Reproduce word for word the lines between those holding "- [x] Basic rendering (shapes, textures)" and "- [ ] Scripting support", inclusive, and nothing else from the data below.

= Beginning of Section =

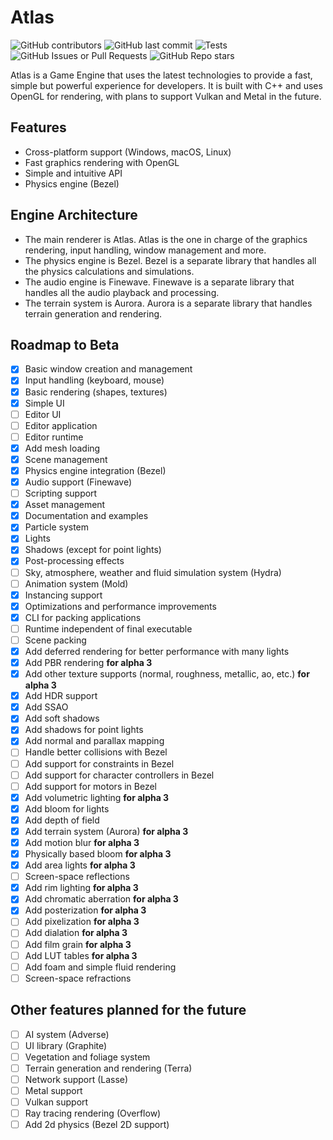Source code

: # Atlas

![GitHub contributors](https://img.shields.io/github/contributors/maxvdec/atlas)
![GitHub last commit](https://img.shields.io/github/last-commit/maxvdec/atlas)
![Tests](https://github.com/maxvdec/atlas/actions/workflows/build.yaml/badge.svg)
![GitHub Issues or Pull Requests](https://img.shields.io/github/issues/maxvdec/atlas)
![GitHub Repo stars](https://img.shields.io/github/stars/maxvdec/atlas)

Atlas is a Game Engine that uses the latest technologies to provide a fast, simple but powerful experience for developers.
It is built with C++ and uses OpenGL for rendering, with plans to support Vulkan and Metal in the future.

## Features

- Cross-platform support (Windows, macOS, Linux)
- Fast graphics rendering with OpenGL
- Simple and intuitive API
- Physics engine (Bezel)

## Engine Architecture

- The main renderer is Atlas. Atlas is the one in charge of the graphics rendering, input handling, window management and more.
- The physics engine is Bezel. Bezel is a separate library that handles all the physics calculations and simulations.
- The audio engine is Finewave. Finewave is a separate library that handles all the audio playback and processing.
- The terrain system is Aurora. Aurora is a separate library that handles terrain generation and rendering.

## Roadmap to Beta

- [x] Basic window creation and management
- [x] Input handling (keyboard, mouse)
- [x] Basic rendering (shapes, textures)
- [x] Simple UI
- [ ] Editor UI
- [ ] Editor application
- [ ] Editor runtime
- [x] Add mesh loading
- [x] Scene management
- [x] Physics engine integration (Bezel)
- [x] Audio support (Finewave)
- [ ] Scripting support
- [x] Asset management
- [x] Documentation and examples
- [x] Particle system
- [x] Lights
- [x] Shadows (except for point lights)
- [x] Post-processing effects
- [ ] Sky, atmosphere, weather and fluid simulation system (Hydra)
- [ ] Animation system (Mold)
- [x] Instancing support
- [x] Optimizations and performance improvements
- [x] CLI for packing applications
- [ ] Runtime independent of final executable
- [ ] Scene packing
- [x] Add deferred rendering for better performance with many lights
- [x] Add PBR rendering **for alpha 3**
- [x] Add other texture supports (normal, roughness, metallic, ao, etc.) **for alpha 3**
- [x] Add HDR support
- [x] Add SSAO
- [x] Add soft shadows
- [x] Add shadows for point lights
- [x] Add normal and parallax mapping
- [ ] Handle better collisions with Bezel
- [ ] Add support for constraints in Bezel
- [ ] Add support for character controllers in Bezel
- [ ] Add support for motors in Bezel
- [x] Add volumetric lighting **for alpha 3**
- [x] Add bloom for lights
- [x] Add depth of field
- [x] Add terrain system (Aurora) **for alpha 3**
- [x] Add motion blur **for alpha 3**
- [x] Physically based bloom **for alpha 3**
- [x] Add area lights **for alpha 3**
- [ ] Screen-space reflections
- [x] Add rim lighting **for alpha 3**
- [x] Add chromatic aberration **for alpha 3**
- [x] Add posterization **for alpha 3**
- [ ] Add pixelization **for alpha 3**
- [ ] Add dialation **for alpha 3**
- [ ] Add film grain **for alpha 3**
- [ ] Add LUT tables **for alpha 3**
- [ ] Add foam and simple fluid rendering
- [ ] Screen-space refractions

## Other features planned for the future

- [ ] AI system (Adverse)
- [ ] UI library (Graphite)
- [ ] Vegetation and foliage system
- [ ] Terrain generation and rendering (Terra)
- [ ] Network support (Lasse)
- [ ] Metal support
- [ ] Vulkan support
- [ ] Ray tracing rendering (Overflow)
- [ ] Add 2d physics (Bezel 2D support)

= End of Section =

Task output>
- [x] Basic rendering (shapes, textures)
- [x] Simple UI
- [ ] Editor UI
- [ ] Editor application
- [ ] Editor runtime
- [x] Add mesh loading
- [x] Scene management
- [x] Physics engine integration (Bezel)
- [x] Audio support (Finewave)
- [ ] Scripting support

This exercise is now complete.